**TASK REQUIREMENTS**
Which lines below hold the word "Beneficio"? Copy all of them.

☆ ☆ ☆ ☆

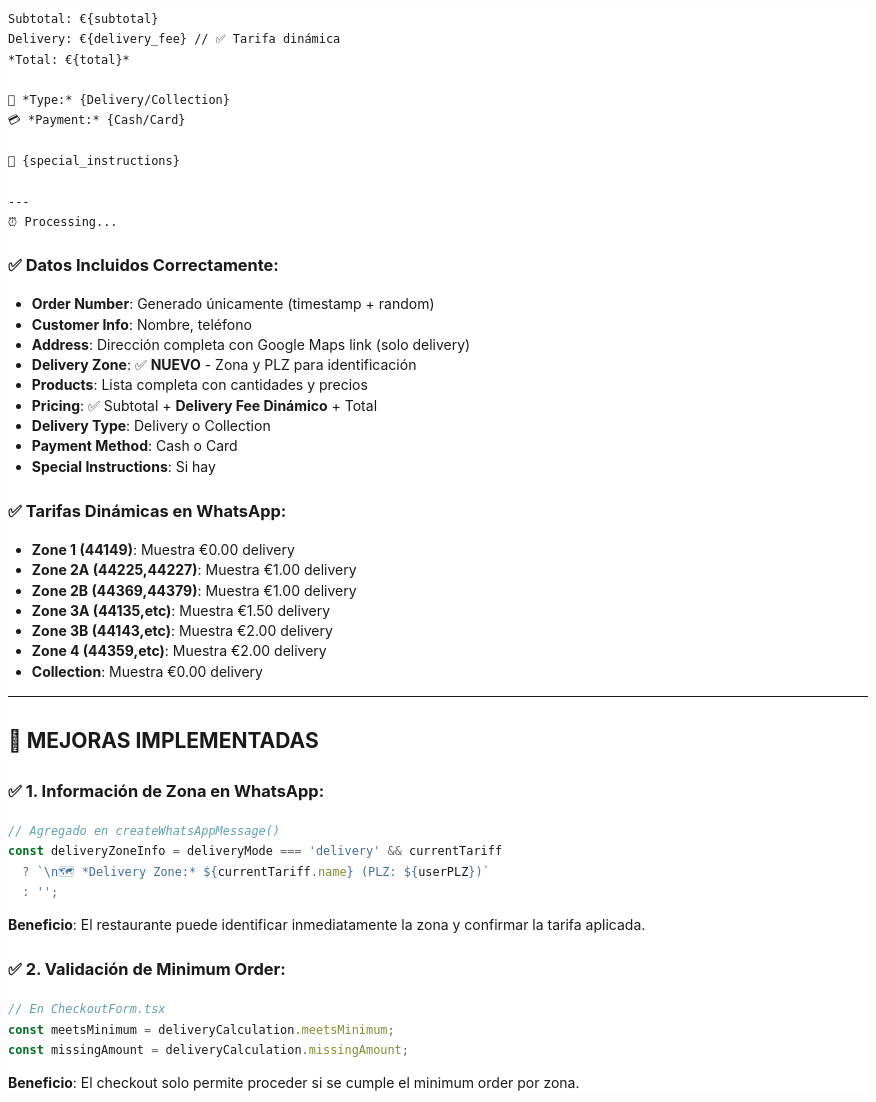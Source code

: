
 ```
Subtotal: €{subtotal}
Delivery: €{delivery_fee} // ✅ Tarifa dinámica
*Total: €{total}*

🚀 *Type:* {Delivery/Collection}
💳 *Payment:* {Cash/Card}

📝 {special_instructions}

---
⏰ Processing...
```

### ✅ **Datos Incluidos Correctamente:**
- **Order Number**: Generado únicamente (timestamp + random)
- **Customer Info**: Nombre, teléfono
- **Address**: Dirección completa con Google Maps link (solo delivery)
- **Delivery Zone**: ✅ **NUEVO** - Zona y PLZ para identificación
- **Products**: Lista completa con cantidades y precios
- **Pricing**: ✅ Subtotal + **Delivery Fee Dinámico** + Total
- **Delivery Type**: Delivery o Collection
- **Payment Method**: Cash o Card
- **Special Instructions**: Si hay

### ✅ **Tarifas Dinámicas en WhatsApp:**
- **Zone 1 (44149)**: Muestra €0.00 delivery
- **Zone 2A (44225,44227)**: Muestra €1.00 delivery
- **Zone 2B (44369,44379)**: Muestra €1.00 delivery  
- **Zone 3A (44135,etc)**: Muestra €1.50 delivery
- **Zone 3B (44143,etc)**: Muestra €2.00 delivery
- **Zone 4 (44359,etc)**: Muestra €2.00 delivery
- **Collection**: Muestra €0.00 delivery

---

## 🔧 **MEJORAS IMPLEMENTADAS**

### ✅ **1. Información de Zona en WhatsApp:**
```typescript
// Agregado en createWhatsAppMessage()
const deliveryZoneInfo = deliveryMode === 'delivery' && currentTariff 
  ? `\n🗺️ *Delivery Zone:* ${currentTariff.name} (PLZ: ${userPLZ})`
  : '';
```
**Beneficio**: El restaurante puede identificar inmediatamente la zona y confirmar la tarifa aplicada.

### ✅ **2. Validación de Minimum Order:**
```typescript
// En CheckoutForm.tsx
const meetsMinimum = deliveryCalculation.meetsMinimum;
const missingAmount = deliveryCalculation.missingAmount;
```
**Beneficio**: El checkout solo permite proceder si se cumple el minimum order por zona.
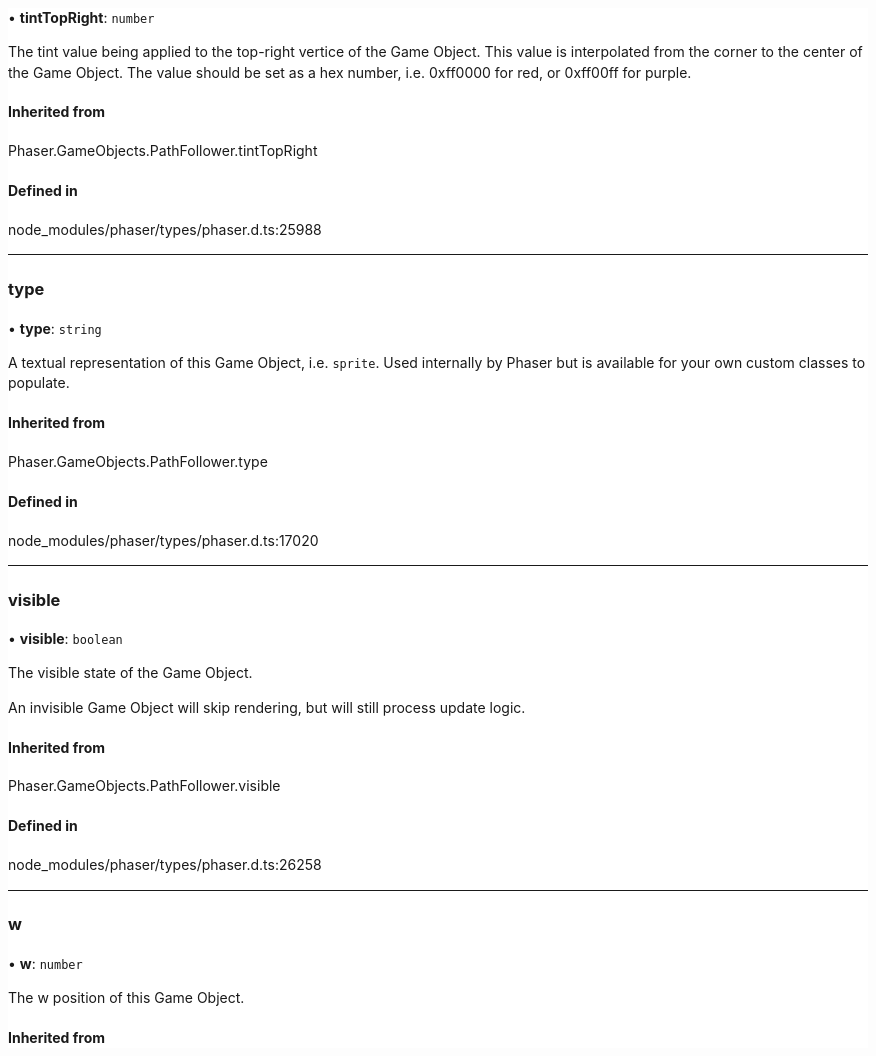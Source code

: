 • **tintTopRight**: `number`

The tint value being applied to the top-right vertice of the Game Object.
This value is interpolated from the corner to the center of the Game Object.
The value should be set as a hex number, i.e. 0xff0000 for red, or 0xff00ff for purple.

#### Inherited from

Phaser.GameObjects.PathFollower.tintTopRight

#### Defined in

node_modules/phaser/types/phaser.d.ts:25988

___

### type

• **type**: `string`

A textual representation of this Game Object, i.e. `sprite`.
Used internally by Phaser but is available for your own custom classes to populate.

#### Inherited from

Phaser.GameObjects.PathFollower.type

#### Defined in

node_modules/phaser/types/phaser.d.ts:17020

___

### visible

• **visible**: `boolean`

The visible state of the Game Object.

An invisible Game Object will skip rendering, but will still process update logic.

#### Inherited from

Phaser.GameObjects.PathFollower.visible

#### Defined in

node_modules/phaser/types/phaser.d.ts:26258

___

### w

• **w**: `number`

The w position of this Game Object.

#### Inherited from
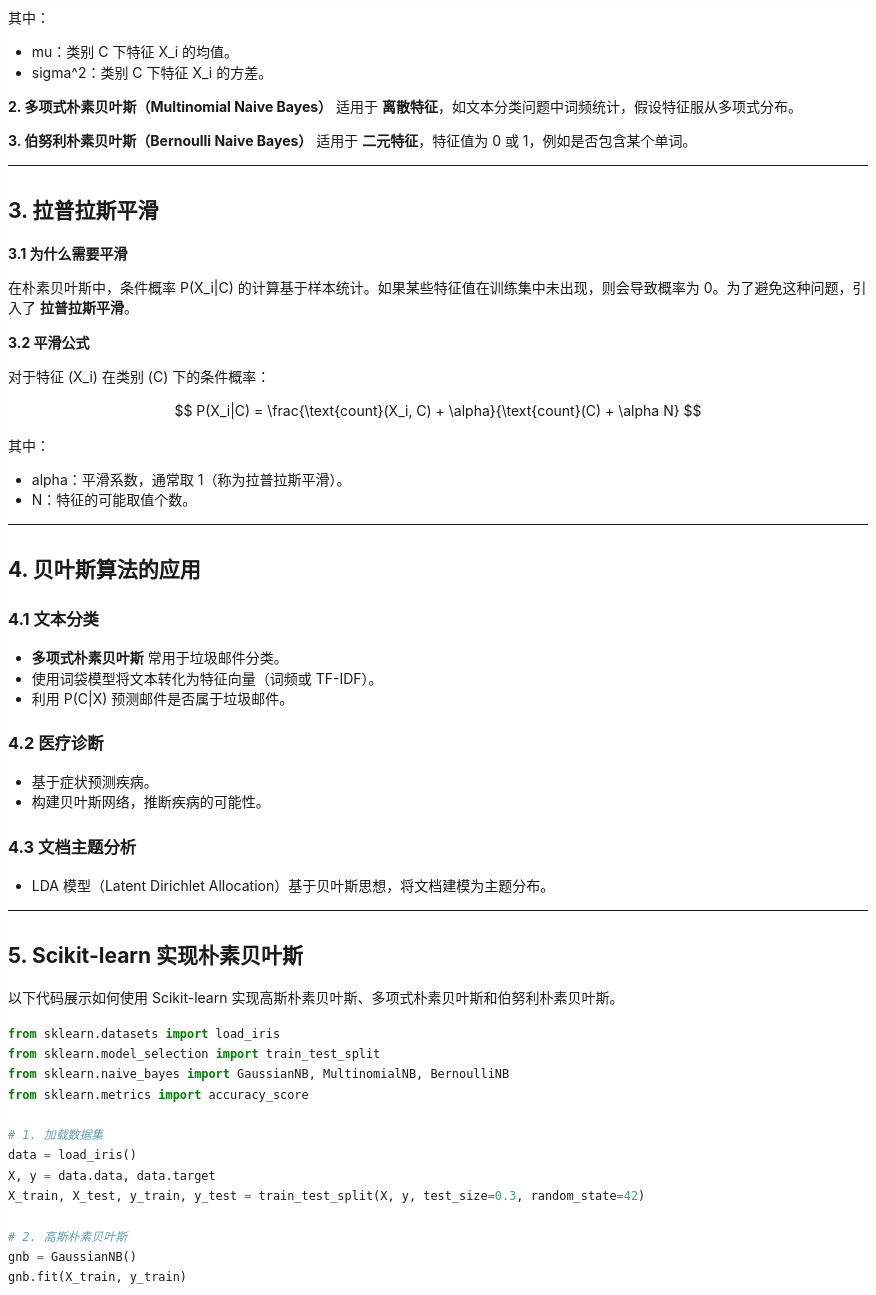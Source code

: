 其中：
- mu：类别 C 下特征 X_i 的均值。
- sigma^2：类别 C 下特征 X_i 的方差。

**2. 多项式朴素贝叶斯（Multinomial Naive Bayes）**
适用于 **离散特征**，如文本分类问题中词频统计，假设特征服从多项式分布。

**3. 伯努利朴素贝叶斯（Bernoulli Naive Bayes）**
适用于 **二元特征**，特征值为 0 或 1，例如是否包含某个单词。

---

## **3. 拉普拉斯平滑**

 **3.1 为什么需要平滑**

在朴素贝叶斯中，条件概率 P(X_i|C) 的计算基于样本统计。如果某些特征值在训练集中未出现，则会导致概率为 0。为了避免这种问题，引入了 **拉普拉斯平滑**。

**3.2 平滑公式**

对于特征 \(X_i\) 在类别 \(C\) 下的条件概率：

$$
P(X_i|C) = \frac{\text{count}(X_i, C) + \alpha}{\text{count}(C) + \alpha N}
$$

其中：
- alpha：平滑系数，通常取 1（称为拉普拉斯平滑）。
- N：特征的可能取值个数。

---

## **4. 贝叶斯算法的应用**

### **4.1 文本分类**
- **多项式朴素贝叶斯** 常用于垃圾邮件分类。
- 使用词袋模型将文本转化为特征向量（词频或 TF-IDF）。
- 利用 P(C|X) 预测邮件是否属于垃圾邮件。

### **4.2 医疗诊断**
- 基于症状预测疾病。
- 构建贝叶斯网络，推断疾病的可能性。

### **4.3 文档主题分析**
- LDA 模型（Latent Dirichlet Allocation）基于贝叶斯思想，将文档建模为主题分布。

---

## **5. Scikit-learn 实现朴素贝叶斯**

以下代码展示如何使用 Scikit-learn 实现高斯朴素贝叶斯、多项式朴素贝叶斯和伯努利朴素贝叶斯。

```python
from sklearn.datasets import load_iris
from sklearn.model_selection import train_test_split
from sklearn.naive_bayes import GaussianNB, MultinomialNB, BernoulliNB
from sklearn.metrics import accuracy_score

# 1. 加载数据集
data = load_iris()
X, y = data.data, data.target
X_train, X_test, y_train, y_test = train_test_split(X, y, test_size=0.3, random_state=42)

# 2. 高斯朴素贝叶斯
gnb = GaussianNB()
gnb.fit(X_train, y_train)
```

☆ ☆ ☆ ☆

**EXPECTED ANSWER**
**Beneficio**: El restaurante puede identificar inmediatamente la zona y confirmar la tarifa aplicada.
**Beneficio**: El checkout solo permite proceder si se cumple el minimum order por zona.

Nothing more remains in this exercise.